▸ **Dataset entries**
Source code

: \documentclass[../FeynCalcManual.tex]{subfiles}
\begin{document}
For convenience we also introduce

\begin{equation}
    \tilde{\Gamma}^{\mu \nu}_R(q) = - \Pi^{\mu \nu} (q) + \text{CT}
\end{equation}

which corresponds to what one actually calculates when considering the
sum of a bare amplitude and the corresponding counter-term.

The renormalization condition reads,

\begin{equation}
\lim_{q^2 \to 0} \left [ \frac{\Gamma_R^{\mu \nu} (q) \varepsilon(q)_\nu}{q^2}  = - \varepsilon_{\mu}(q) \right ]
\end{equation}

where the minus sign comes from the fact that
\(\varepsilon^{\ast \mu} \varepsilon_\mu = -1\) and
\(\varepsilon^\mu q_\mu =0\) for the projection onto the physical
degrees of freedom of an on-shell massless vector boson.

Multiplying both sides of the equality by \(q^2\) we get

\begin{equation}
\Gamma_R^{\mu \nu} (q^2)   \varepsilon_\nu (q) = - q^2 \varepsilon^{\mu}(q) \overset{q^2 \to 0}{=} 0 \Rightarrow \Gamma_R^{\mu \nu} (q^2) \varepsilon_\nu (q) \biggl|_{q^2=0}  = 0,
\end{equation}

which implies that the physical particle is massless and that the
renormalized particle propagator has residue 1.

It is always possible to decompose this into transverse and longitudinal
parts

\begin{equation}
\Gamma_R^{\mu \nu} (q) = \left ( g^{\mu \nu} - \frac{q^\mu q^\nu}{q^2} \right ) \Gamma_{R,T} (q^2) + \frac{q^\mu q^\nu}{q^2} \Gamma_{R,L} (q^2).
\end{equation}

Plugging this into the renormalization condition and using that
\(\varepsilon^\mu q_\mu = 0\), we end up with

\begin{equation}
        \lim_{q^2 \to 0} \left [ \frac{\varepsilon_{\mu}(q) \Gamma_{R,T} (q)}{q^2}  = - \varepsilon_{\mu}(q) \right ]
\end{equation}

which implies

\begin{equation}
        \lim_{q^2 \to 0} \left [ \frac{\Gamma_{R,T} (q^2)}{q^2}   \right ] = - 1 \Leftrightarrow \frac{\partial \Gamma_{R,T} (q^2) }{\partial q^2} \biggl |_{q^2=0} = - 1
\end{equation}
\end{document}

---

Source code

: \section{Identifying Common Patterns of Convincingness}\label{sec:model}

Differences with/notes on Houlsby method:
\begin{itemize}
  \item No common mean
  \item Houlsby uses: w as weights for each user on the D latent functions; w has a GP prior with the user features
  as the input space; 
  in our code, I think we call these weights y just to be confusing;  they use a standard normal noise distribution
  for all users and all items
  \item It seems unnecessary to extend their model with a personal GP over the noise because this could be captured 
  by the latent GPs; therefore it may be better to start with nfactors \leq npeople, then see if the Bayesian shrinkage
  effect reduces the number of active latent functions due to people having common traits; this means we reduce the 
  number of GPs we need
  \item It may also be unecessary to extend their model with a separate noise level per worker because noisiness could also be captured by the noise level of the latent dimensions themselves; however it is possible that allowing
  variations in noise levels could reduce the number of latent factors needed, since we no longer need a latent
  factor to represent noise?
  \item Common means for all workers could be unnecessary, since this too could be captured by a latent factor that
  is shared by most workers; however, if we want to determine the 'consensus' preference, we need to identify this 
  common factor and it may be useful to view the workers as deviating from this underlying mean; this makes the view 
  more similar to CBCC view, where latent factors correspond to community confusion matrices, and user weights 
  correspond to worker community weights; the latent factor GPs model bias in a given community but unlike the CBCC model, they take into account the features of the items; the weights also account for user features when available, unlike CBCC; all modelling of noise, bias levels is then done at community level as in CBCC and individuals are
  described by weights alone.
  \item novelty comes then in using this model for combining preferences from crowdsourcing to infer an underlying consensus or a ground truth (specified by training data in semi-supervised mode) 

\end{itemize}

▸ **Exercise directions**
Retype only this portion of the data above: the line containing "by the latent", the line containing "more similar to", and all lines between them, exactly.

▸ **Answer for this exercise**
  by the latent GPs; therefore it may be better to start with nfactors \leq npeople, then see if the Bayesian shrinkage
  effect reduces the number of active latent functions due to people having common traits; this means we reduce the 
  number of GPs we need
  \item It may also be unecessary to extend their model with a separate noise level per worker because noisiness could also be captured by the noise level of the latent dimensions themselves; however it is possible that allowing
  variations in noise levels could reduce the number of latent factors needed, since we no longer need a latent
  factor to represent noise?
  \item Common means for all workers could be unnecessary, since this too could be captured by a latent factor that
  is shared by most workers; however, if we want to determine the 'consensus' preference, we need to identify this 
  common factor and it may be useful to view the workers as deviating from this underlying mean; this makes the view 
  more similar to CBCC view, where latent factors correspond to community confusion matrices, and user weights 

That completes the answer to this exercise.